# Forum JP Walker board



## Guest (Oct 21, 2008)

this is what it looks like, can someone help me out here ?


----------



## Guest (Oct 21, 2008)

You just bought it and now your asking to see if it's any good? ok then

Yes. It is. But for you, not doing any park, it might have been a waste. It's meant more for park riding. As far as I know it has good pop, and a soft flex. That being said though, I'm sure it will suit you fine for freeriding. It's just that, you should have done research before purchase


----------



## Guest (Oct 21, 2008)

ThinkFloyd said:


> You just bought it and now your asking to see if it's any good? ok then
> 
> Yes.

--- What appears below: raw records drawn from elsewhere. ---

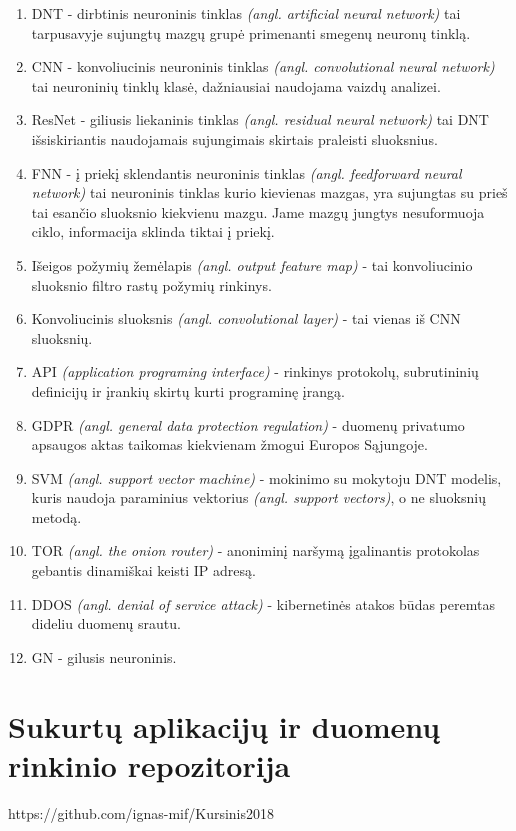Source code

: \documentclass{VUMIFPSkursinis}
\begin{document}
\begin{enumerate}
  \item DNT - dirbtinis neuroninis tinklas \textit{(angl. artificial neural network)} tai tarpusavyje sujungtų mazgų grupė primenanti smegenų neuronų tinklą.
  \item CNN - konvoliucinis neuroninis tinklas \textit{(angl. convolutional neural network)} tai neuroninių tinklų klasė, dažniausiai naudojama vaizdų analizei.
  \item ResNet - giliusis liekaninis tinklas \textit{(angl. residual neural network)} tai DNT išsiskiriantis naudojamais sujungimais skirtais praleisti sluoksnius.
  \item FNN - į priekį sklendantis neuroninis tinklas \textit{(angl. feedforward neural network)} tai neuroninis tinklas kurio kievienas mazgas, yra sujungtas su prieš tai esančio sluoksnio kiekvienu mazgu. Jame mazgų jungtys nesuformuoja ciklo, informacija sklinda tiktai į priekį.
  \item Išeigos požymių žemėlapis \textit{(angl. output feature map)} - tai konvoliucinio sluoksnio filtro rastų požymių rinkinys.
  \item Konvoliucinis sluoksnis \textit{(angl. convolutional layer)} - tai vienas iš CNN sluoksnių.
  \item API \textit{(application programing interface)} - rinkinys protokolų, subrutininių definicijų ir įrankių skirtų kurti programinę įrangą.
  \item GDPR \textit{(angl. general data protection regulation)} - duomenų privatumo apsaugos aktas taikomas kiekvienam žmogui Europos Sąjungoje.
  \item SVM \textit{(angl. support vector machine)} - mokinimo su mokytoju DNT modelis, kuris naudoja paraminius vektorius \textit{(angl. support vectors)}, o ne sluoksnių metodą.
  \item TOR \textit{(angl. the onion router)} - anoniminį naršymą įgalinantis protokolas gebantis dinamiškai keisti IP adresą.
  \item DDOS \textit{(angl. denial of service attack)} - kibernetinės atakos būdas peremtas dideliu duomenų srautu.
  \item GN - gilusis neuroninis.
\end{enumerate}

\appendix  %
\section{Sukurtų aplikacijų ir duomenų rinkinio repozitorija}

https://github.com/ignas-mif/Kursinis2018
\end{document}
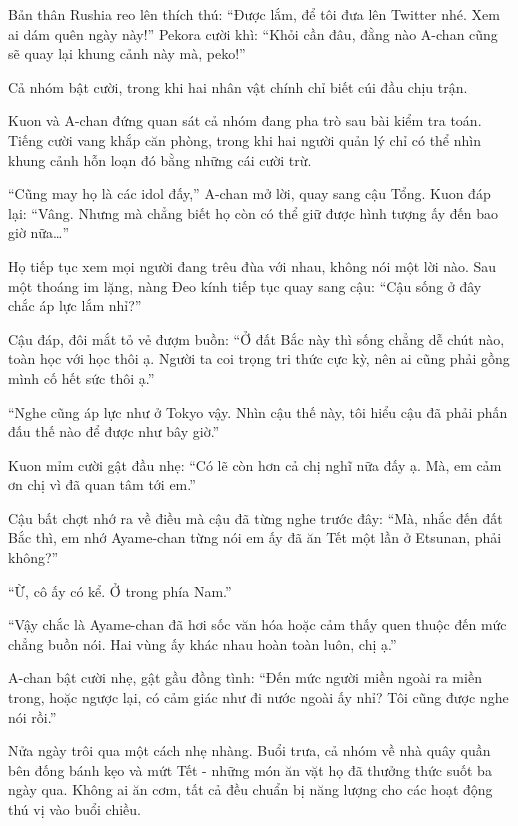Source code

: \documentclass[../main.tex]{subfiles}
\begin{document}
Bản thân Rushia reo lên thích thú: ``Được lắm, để tôi đưa lên Twitter nhé. Xem ai dám quên ngày này!'' Pekora cười khì: ``Khỏi cần đâu, đằng nào A-chan cũng sẽ quay lại khung cảnh này mà, peko!''

Cả nhóm bật cười, trong khi hai nhân vật chính chỉ biết cúi đầu chịu trận.

Kuon và A-chan đứng quan sát cả nhóm đang pha trò sau bài kiểm tra toán. Tiếng cười vang khắp căn phòng, trong khi hai người quản lý chỉ có thể nhìn khung cảnh hỗn loạn đó bằng những cái cười trừ.

``Cũng may họ là các idol đấy,'' A-chan mở lời, quay sang cậu Tổng. Kuon đáp lại: ``Vâng. Nhưng mà chẳng biết họ còn có thể giữ được hình tượng ấy đến bao giờ nữa\dots''

Họ tiếp tục xem mọi người đang trêu đùa với nhau, không nói một lời nào. Sau một thoáng im lặng, nàng Đeo kính tiếp tục quay sang cậu: ``Cậu sống ở đây chắc áp lực lắm nhỉ?''

Cậu đáp, đôi mắt tỏ vẻ đượm buồn: ``Ở đất Bắc này thì sống chẳng dễ chút nào, toàn học với học thôi ạ. Người ta coi trọng tri thức cực kỳ, nên ai cũng phải gồng mình cố hết sức thôi ạ.''

``Nghe cũng áp lực như ở Tokyo vậy. Nhìn cậu thế này, tôi hiểu cậu đã phải phấn đấu thế nào để được như bây giờ.''

Kuon mỉm cười gật đầu nhẹ: ``Có lẽ còn hơn cả chị nghĩ nữa đấy ạ. Mà, em cảm ơn chị vì đã quan tâm tới em.''

Cậu bất chợt nhớ ra về điều mà cậu đã từng nghe trước đây: ``Mà, nhắc đến đất Bắc thì, em nhớ Ayame-chan từng nói em ấy đã ăn Tết một lần ở Etsunan, phải không?''

``Ừ, cô ấy có kể. Ở trong phía Nam.''

``Vậy chắc là Ayame-chan đã hơi sốc văn hóa hoặc cảm thấy quen thuộc đến mức chẳng buồn nói. Hai vùng ấy khác nhau hoàn toàn luôn, chị ạ.''

A-chan bật cười nhẹ, gật gầu đồng tình: ``Đến mức người miền ngoài ra miền trong, hoặc ngược lại, có cảm giác như đi nước ngoài ấy nhỉ? Tôi cũng được nghe nói rồi.''

Nửa ngày trôi qua một cách nhẹ nhàng. Buổi trưa, cả nhóm về nhà quây quần bên đống bánh kẹo và mứt Tết - những món ăn vặt họ đã thưởng thức suốt ba ngày qua. Không ai ăn cơm, tất cả đều chuẩn bị năng lượng cho các hoạt động thú vị vào buổi chiều.
\end{document}
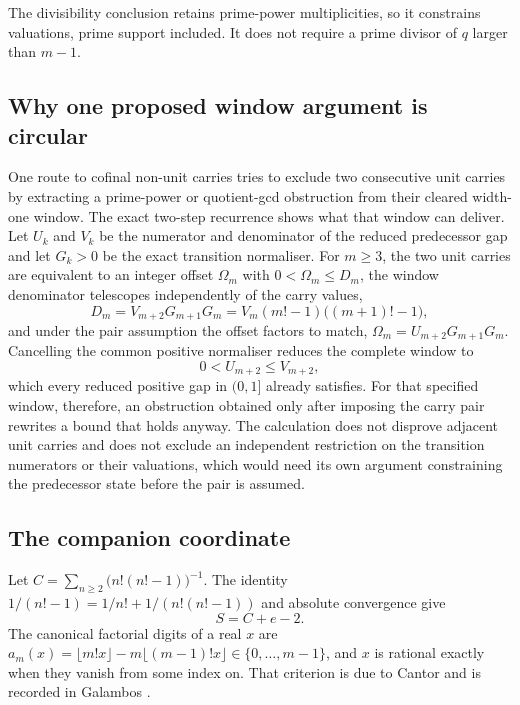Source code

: \documentclass[11pt]{article}
\newcommand{\Ser}{S}
\begin{document}
The divisibility conclusion retains prime-power multiplicities, so it
constrains valuations, prime support included.  It does not require a
prime divisor of $q$ larger than $m-1$.

\subsection{Why one proposed window argument is circular}
\label{long68:sec:adjacent-unit-no-go}

One route to cofinal non-unit carries tries to exclude two consecutive unit
carries by extracting a prime-power or quotient-gcd obstruction from their
cleared width-one window.  The exact two-step recurrence shows what that
window can deliver.  Let $U_k$ and $V_k$ be the numerator and denominator of
the reduced predecessor gap and let $G_k>0$ be the exact transition
normaliser.  For $m\ge3$, the two unit carries are equivalent to an integer
offset $\Omega_m$ with $0<\Omega_m\le D_m$, the window denominator telescopes
independently of the carry values,
\[
 D_m=V_{m+2}G_{m+1}G_m=V_m(m!-1)\bigl((m+1)!-1\bigr),
\]
and under the pair assumption the offset factors to match,
$\Omega_m=U_{m+2}G_{m+1}G_m$.  Cancelling the common positive normaliser
reduces the complete window to
\[
 0<U_{m+2}\le V_{m+2},
\]
which every reduced positive gap in $(0,1]$ already satisfies.  For that
specified window, therefore, an obstruction obtained only after imposing the
carry pair rewrites a bound that holds anyway.  The calculation does not
disprove adjacent unit carries and does not exclude an independent
restriction on the transition numerators or their valuations, which would
need its own argument constraining the predecessor state before the pair is
assumed.

\subsection{The companion coordinate}

Let $C=\sum_{n\ge2}\bigl(n!(n!-1)\bigr)^{-1}$.  The identity
$1/(n!-1)=1/n!+1/(n!(n!-1))$ and absolute convergence give
\begin{equation}\label{long68:eq:companion-decomposition}
 \Ser=C+e-2 .
\end{equation}
The canonical factorial digits of a real $x$ are
$a_m(x)=\lfloor m!x\rfloor-m\lfloor(m-1)!x\rfloor\in\{0,\ldots,m-1\}$, and
$x$ is rational exactly when they vanish from some index on.  That criterion
is due to Cantor \cite{cantor1869} and is recorded in Galambos
\cite[Ch.~1]{galambos1976}.
\end{document}
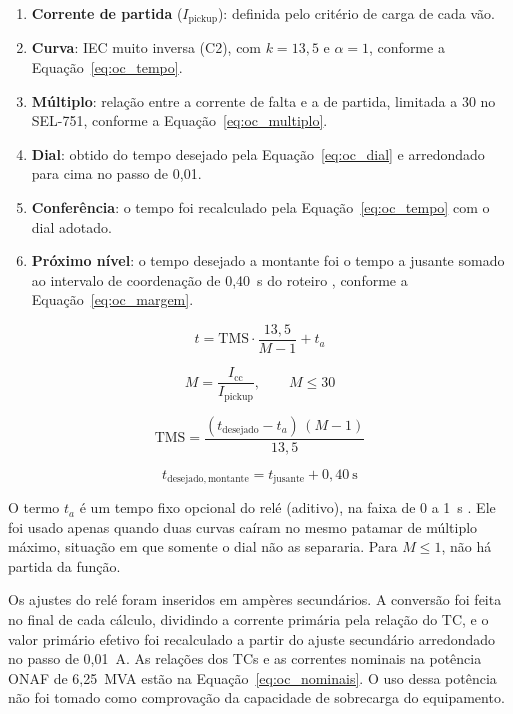 \begin{enumerate}
    \item \textbf{Corrente de partida} ($I_{\mathrm{pickup}}$): definida pelo critério de carga de cada vão.
    \item \textbf{Curva}: IEC muito inversa (C2), com $k=13{,}5$ e $\alpha=1$, conforme a Equação~\eqref{eq:oc_tempo}.
    \item \textbf{Múltiplo}: relação entre a corrente de falta e a de partida, limitada a 30 no SEL-751, conforme a Equação~\eqref{eq:oc_multiplo}.
    \item \textbf{Dial}: obtido do tempo desejado pela Equação~\eqref{eq:oc_dial} e arredondado para cima no passo de 0,01.
    \item \textbf{Conferência}: o tempo foi recalculado pela Equação~\eqref{eq:oc_tempo} com o dial adotado.
    \item \textbf{Próximo nível}: o tempo desejado a montante foi o tempo a jusante somado ao intervalo de coordenação de 0,40~s do roteiro \cite{sampaio2026roteiro}, conforme a Equação~\eqref{eq:oc_margem}.
\end{enumerate}

\begin{equation}
    t=\mathrm{TMS}\cdot\frac{13{,}5}{M-1}+t_a
    \label{eq:oc_tempo}
\end{equation}

\begin{equation}
    M=\frac{I_{\mathrm{cc}}}{I_{\mathrm{pickup}}},\qquad M\leq30
    \label{eq:oc_multiplo}
\end{equation}

\begin{equation}
    \mathrm{TMS}=\frac{(t_{\mathrm{desejado}}-t_a)\,(M-1)}{13{,}5}
    \label{eq:oc_dial}
\end{equation}

\begin{equation}
    t_{\mathrm{desejado,montante}}=t_{\mathrm{jusante}}+0{,}40~\mathrm{s}
    \label{eq:oc_margem}
\end{equation}

O termo $t_a$ é um tempo fixo opcional do relé (aditivo), na faixa de 0 a 1~s \cite{sel2024sel751}. Ele foi usado apenas quando duas curvas caíram no mesmo patamar de múltiplo máximo, situação em que somente o dial não as separaria. Para $M\leq1$, não há partida da função.

Os ajustes do relé foram inseridos em ampères secundários. A conversão foi feita no final de cada cálculo, dividindo a corrente primária pela relação do TC, e o valor primário efetivo foi recalculado a partir do ajuste secundário arredondado no passo de 0,01~A. As relações dos TCs e as correntes nominais na potência ONAF de 6,25~MVA estão na Equação~\eqref{eq:oc_nominais}. O uso dessa potência não foi tomado como comprovação da capacidade de sobrecarga do equipamento.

It is. But for you, not doing any park, it might have been a waste. It's meant more for park riding. As far as I know it has good pop, and a soft flex. That being said though, I'm sure it will suit you fine for freeriding. It's just that, you should have done research before purchase


lol, yes i know, it was a spur of the moment thing, my buddy said it was a really good deal so i bought it...


----------



## Guest (Oct 21, 2008)

AKATDOG said:


> lol, yes i know, it was a spur of the moment thing, my buddy said it was a really good deal so i bought it...


Well its hard to pass up deals.

How bout this. You ride it. See if you like it. Easy. haha:thumbsup:


----------



## Guest (Oct 21, 2008)

ThinkFloyd said:


> Well its hard to pass up deals.
> 
> How bout this. You ride it. See if you like it. Easy. haha:thumbsup:


ya... thanks for the info


----------